> What is expected: Look through the entries and count each line that includes the string "Studio". Reply with the number alone.

[Stored data]
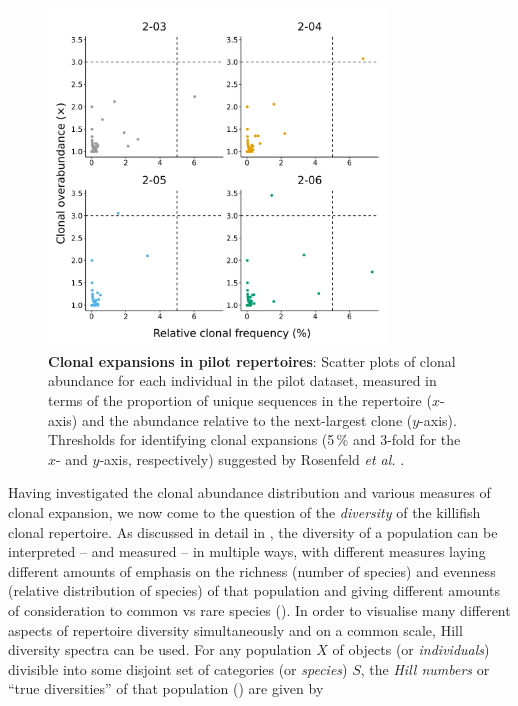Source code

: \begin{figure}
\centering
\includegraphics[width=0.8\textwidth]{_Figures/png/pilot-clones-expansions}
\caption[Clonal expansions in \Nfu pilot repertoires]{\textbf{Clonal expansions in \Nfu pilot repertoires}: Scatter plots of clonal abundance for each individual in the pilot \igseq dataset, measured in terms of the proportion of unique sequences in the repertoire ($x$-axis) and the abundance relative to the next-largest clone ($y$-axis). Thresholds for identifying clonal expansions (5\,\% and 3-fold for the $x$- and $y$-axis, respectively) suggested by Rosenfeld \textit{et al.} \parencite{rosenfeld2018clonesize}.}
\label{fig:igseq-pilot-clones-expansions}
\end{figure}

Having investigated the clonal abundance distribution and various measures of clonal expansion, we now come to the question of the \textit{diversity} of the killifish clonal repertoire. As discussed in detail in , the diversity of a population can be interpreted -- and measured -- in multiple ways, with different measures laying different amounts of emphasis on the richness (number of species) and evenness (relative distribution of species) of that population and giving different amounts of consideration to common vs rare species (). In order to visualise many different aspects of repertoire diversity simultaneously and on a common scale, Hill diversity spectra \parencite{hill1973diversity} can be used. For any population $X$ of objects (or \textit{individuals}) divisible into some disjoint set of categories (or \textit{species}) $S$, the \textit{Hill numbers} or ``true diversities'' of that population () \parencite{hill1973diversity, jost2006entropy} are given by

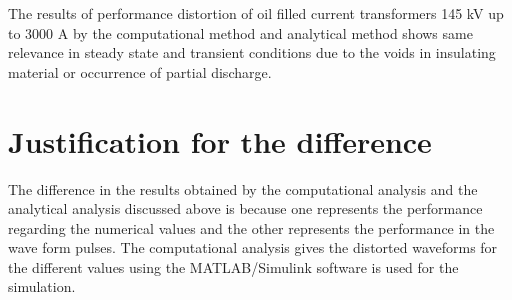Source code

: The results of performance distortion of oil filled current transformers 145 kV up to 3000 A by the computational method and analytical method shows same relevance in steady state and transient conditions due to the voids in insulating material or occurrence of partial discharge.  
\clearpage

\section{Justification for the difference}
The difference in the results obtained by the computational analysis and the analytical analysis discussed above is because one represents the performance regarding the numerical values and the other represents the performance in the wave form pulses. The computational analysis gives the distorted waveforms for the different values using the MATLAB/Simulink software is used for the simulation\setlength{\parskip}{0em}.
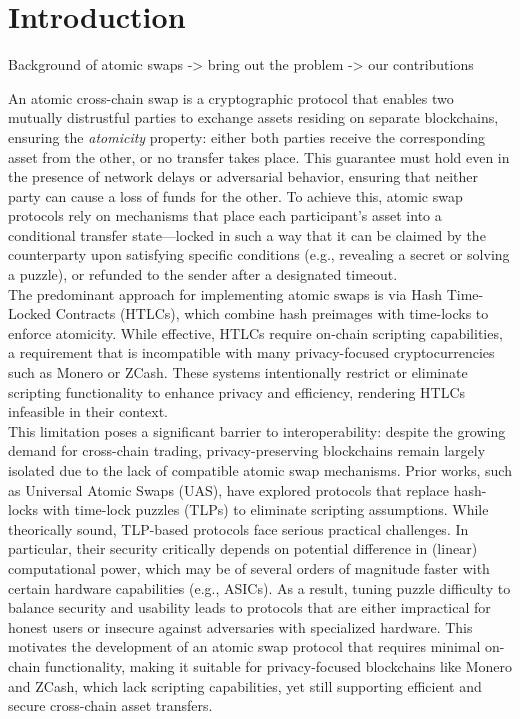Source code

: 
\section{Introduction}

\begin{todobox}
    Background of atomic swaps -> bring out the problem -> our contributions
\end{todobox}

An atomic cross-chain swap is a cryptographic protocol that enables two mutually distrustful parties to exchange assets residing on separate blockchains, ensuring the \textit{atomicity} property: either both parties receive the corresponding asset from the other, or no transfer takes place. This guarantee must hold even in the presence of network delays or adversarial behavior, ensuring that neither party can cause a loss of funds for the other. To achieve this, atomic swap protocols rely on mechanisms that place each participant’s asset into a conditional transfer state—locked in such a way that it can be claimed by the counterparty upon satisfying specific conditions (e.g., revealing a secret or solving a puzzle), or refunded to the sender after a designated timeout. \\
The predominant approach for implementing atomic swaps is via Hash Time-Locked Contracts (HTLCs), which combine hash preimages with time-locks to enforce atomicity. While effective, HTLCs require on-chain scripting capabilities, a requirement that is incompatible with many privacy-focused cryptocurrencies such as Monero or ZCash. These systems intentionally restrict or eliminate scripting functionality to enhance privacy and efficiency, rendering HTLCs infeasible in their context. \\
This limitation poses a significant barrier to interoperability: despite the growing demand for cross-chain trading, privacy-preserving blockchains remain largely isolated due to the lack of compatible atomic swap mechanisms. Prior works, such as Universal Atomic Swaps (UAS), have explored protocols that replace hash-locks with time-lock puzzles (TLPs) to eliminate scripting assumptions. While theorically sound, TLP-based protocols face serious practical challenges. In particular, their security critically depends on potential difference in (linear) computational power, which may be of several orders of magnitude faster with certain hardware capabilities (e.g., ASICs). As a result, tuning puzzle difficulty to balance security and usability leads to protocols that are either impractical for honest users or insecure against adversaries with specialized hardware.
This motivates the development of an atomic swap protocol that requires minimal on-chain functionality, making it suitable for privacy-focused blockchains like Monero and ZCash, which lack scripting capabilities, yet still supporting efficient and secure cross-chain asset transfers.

...

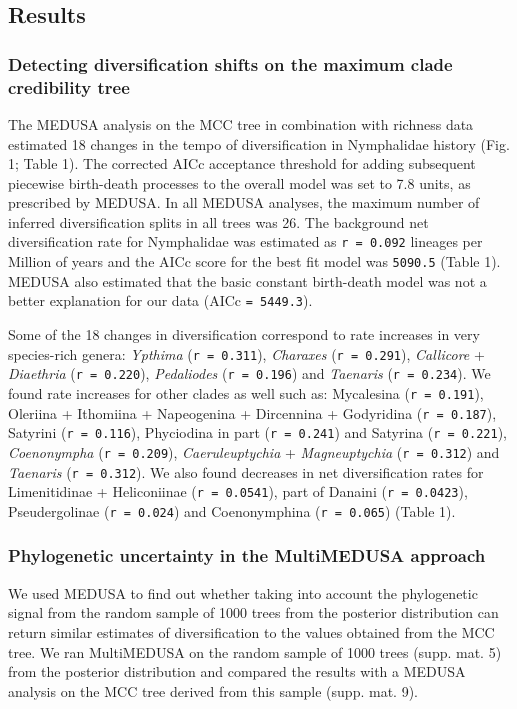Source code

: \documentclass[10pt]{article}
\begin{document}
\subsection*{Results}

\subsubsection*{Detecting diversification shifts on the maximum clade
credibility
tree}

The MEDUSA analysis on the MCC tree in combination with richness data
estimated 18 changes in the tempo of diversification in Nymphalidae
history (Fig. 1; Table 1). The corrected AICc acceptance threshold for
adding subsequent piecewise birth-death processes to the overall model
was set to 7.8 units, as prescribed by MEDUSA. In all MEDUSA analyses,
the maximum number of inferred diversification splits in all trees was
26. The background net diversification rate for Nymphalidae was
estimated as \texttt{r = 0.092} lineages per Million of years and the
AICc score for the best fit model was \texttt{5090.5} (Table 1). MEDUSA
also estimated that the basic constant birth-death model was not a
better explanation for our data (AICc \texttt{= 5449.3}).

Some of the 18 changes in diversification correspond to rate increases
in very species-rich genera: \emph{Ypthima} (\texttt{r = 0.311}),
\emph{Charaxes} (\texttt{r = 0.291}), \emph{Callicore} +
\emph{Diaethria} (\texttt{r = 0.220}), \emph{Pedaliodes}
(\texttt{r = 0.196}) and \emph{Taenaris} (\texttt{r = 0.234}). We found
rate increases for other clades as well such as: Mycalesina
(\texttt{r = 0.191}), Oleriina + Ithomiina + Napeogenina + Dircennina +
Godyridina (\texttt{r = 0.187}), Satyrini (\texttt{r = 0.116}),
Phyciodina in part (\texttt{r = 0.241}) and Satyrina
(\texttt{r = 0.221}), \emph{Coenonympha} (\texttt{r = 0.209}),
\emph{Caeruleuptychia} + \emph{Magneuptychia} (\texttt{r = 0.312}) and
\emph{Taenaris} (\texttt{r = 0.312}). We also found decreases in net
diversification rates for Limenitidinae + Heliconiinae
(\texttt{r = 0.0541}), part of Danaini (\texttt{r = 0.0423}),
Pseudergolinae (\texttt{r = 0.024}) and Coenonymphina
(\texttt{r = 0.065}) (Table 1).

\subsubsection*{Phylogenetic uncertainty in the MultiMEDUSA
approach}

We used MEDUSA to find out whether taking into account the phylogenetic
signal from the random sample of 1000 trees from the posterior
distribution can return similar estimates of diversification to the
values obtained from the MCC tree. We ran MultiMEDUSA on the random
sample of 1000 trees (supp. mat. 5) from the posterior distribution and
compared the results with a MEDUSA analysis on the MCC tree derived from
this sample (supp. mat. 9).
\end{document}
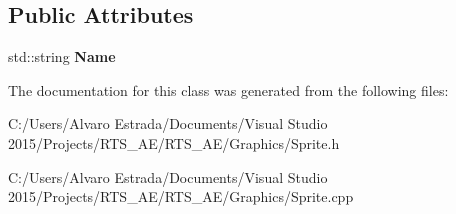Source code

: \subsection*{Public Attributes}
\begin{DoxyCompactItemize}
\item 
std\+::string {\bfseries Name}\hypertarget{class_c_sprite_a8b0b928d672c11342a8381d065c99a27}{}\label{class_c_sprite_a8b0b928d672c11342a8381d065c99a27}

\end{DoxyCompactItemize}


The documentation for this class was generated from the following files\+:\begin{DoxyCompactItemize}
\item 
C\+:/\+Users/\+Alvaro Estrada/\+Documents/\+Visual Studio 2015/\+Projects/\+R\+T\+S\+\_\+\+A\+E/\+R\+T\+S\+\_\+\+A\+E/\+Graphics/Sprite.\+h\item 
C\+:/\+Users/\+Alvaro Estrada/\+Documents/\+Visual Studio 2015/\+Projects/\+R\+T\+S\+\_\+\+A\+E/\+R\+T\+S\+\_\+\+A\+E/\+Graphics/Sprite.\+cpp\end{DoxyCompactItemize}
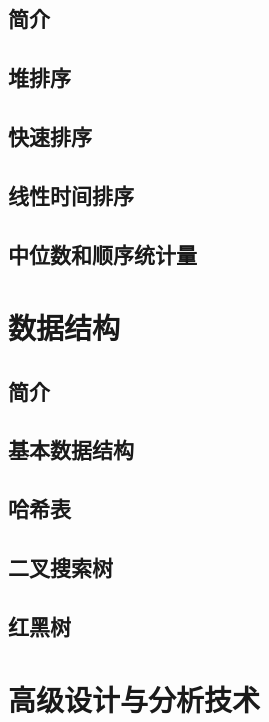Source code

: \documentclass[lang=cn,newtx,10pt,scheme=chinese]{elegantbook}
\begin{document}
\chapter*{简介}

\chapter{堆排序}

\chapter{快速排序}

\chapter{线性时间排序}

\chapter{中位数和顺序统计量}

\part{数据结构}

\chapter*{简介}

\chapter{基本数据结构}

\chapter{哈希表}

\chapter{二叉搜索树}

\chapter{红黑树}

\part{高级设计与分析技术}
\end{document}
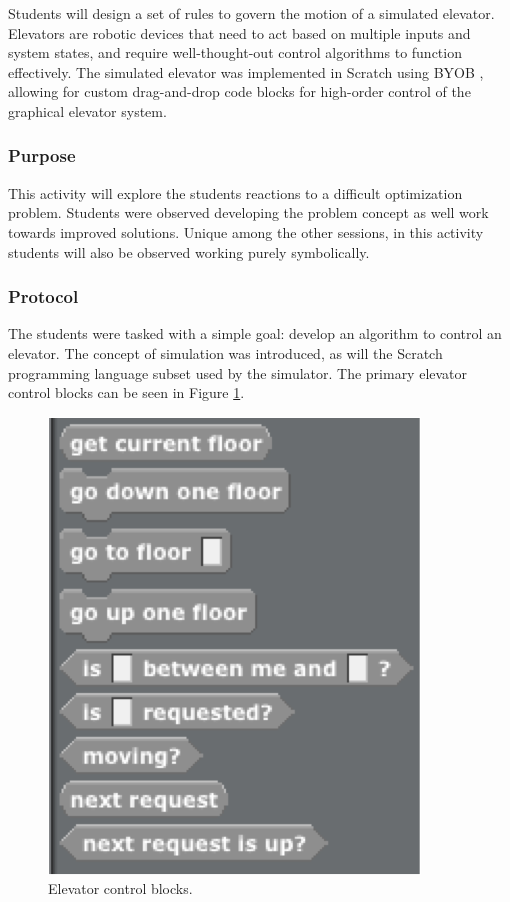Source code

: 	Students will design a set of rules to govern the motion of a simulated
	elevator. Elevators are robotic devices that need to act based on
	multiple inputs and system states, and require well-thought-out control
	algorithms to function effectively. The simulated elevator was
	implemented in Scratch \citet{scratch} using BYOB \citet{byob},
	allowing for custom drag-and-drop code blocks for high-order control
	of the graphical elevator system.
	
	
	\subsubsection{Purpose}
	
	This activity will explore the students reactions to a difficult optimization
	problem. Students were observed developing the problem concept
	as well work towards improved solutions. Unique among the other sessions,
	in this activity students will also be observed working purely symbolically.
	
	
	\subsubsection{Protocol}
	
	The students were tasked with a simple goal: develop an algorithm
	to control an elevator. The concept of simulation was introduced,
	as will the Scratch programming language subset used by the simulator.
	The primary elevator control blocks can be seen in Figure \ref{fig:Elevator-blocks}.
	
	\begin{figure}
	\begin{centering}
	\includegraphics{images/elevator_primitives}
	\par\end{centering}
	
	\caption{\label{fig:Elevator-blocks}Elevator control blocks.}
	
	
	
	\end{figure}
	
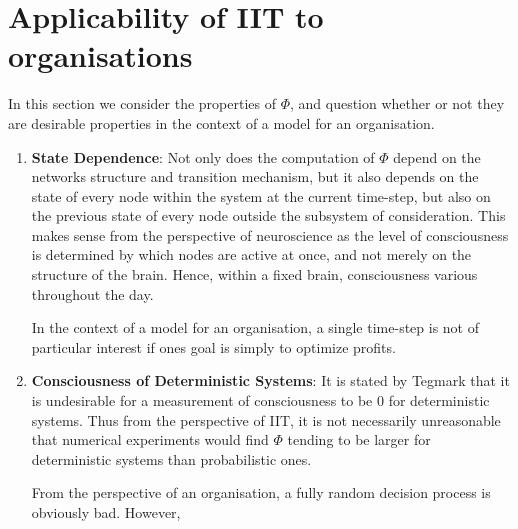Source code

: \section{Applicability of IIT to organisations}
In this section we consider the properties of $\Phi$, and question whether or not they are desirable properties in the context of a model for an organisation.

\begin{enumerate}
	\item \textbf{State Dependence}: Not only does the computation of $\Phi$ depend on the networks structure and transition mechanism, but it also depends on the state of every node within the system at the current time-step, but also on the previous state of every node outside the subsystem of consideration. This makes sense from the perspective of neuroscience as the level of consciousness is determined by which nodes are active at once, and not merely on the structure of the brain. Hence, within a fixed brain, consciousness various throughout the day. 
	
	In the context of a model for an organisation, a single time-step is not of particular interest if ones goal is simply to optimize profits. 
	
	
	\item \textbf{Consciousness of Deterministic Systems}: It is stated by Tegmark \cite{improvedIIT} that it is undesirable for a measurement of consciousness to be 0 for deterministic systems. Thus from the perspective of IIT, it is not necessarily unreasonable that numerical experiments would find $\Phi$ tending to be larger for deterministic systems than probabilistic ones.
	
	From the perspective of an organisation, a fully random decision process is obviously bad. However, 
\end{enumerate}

> Answer section: 2